As datasets grow, I/O becomes a primary bottleneck, slowing down scientific computing and data analysis. This tutorial provides a hands-on introduction to Blosc2, a powerful meta-compressor designed to turn I/O-bound workflows into CPU-bound ones. We will move beyond basic compression and explore how to structure data for high-performance computation.
Participants will learn to use the python-blosc2 library to compress and decompress data with various codecs and filters, optimizing for speed and ratio.
The core of the tutorial will focus on the Blosc2 NDArray object, a chunked, N-dimensional array that lives on disk or in memory.
Through a series of interactive exercises, you will learn how to perform out-of-core mathematical operations and analytics directly on compressed arrays, effectively handling datasets larger than available RAM.
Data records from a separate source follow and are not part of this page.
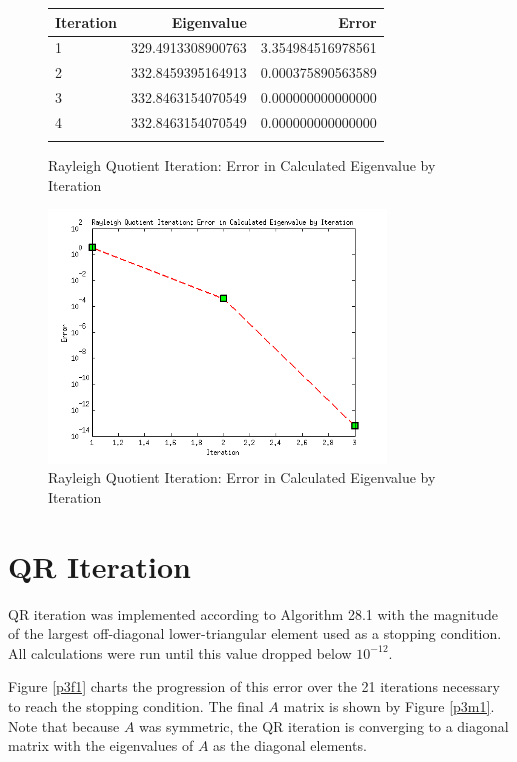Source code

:\documentclass{article}
\begin{document}
\begin{figure}
\centering
\begin{tabular}{lrr}
\toprule
Iteration & Eigenvalue & Error \\
\midrule
 1 & 329.4913308900763 & 3.354984516978561 \\
 2 & 332.8459395164913 & 0.000375890563589 \\
 3 & 332.8463154070549 & 0.000000000000000 \\
 4 & 332.8463154070549 & 0.000000000000000 \\
\bottomrule
\label{p2t1}
\end{tabular}
\caption{Rayleigh Quotient Iteration: Error in Calculated Eigenvalue by Iteration}
\end{figure}

\begin{figure}
\centering
\includegraphics[width=0.8\textwidth]{Problem2Figure1.png}
\caption{Rayleigh Quotient Iteration: Error in Calculated Eigenvalue by Iteration}
\label{p2f1}
\end{figure}

\section{QR Iteration}\label{p3}

QR iteration was implemented according to Algorithm 28.1 with the magnitude of the largest off-diagonal lower-triangular element used as a stopping condition. All calculations were run until this value dropped below \(10^{-12}\).

Figure \ref{p3f1} charts the progression of this error over the 21 iterations necessary to reach the stopping condition. The final \(A\) matrix is shown by Figure \ref{p3m1}. Note that because \(A\) was symmetric, the QR iteration is converging to a diagonal matrix with the eigenvalues of \(A\) as the diagonal elements.
\end{document}
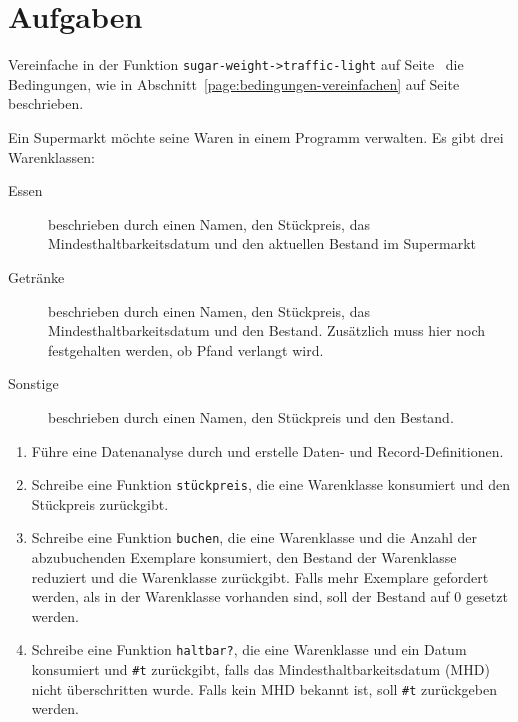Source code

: \section*{Aufgaben}

\begin{aufgabe}
  Vereinfache in der Funktion \lstinline{sugar-weight->traffic-light} auf
  Seite~\pageref{def:sugar-weight-traffic-light} die Bedingungen, wie
  in Abschnitt~\ref{page:bedingungen-vereinfachen} auf
  Seite~\pageref{page:bedingungen-vereinfachen} beschrieben.
\end{aufgabe}

\begin{aufgabe}
  Ein Supermarkt möchte seine Waren in einem Programm verwalten. Es gibt
  drei Warenklassen:
  \begin{description}
  \item[Essen] beschrieben durch einen Namen, den Stückpreis, das Mindesthaltbarkeitsdatum
    und den aktuellen Bestand im Supermarkt
  \item[Getränke] beschrieben durch einen Namen, den Stückpreis, das Mindesthaltbarkeitsdatum
    und den Bestand. Zusätzlich muss hier noch festgehalten werden, ob Pfand verlangt wird.
  \item[Sonstige] beschrieben durch einen Namen, den Stückpreis und den Bestand.
  \end{description}

  
  \begin{enumerate}
  \item Führe eine Datenanalyse durch und erstelle Daten- und 
    Record-Definitionen.
  \item Schreibe eine Funktion \lstinline{stückpreis}, die eine Warenklasse
    konsumiert und den Stückpreis zurückgibt.
  \item Schreibe eine Funktion \lstinline{buchen}, die eine Warenklasse und die Anzahl der
    abzubuchenden Exemplare konsumiert, den Bestand der Warenklasse reduziert und die
    Warenklasse zurückgibt. Falls mehr Exemplare gefordert werden, als in der Warenklasse
    vorhanden sind, soll der Bestand auf 0 gesetzt werden.
  \item Schreibe eine Funktion \lstinline{haltbar?}, die eine
    Warenklasse und ein Datum konsumiert und \lstinline{#t} zurückgibt, falls das
    Mindesthaltbarkeitsdatum (MHD) nicht überschritten wurde. Falls kein MHD bekannt ist,
    soll \lstinline{#t} zurückgeben werden.
  \end{enumerate}
\end{aufgabe}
We will also cover practical topics like data storage backends, two-level partitioning for faster data slicing, and how to integrate Blosc2 into existing NumPy-based workflows. You will leave this session with the practical skills needed to significantly accelerate your data pipelines and manage massive datasets with ease.
- Understand the core concepts behind the Blosc2 meta-compressor.
- Compress and decompress NumPy arrays, tuning parameters for optimal performance.
- Create, manipulate, and slice Blosc2 NDArray objects for out-of-core processing.
- Perform efficient mathematical computations directly on compressed data.
- Store and retrieve compressed datasets using different storage backends.
- Integrate Blosc2 into their existing data analysis workflows to mitigate I/O bottlenecks.
This tutorial is for data scientists, engineers, and researchers who work with large numerical datasets in Python.
Prerequisites: Attendees should have intermediate Python programming skills and be comfortable with the basics of NumPy arrays. No prior experience with Blosc2 is necessary.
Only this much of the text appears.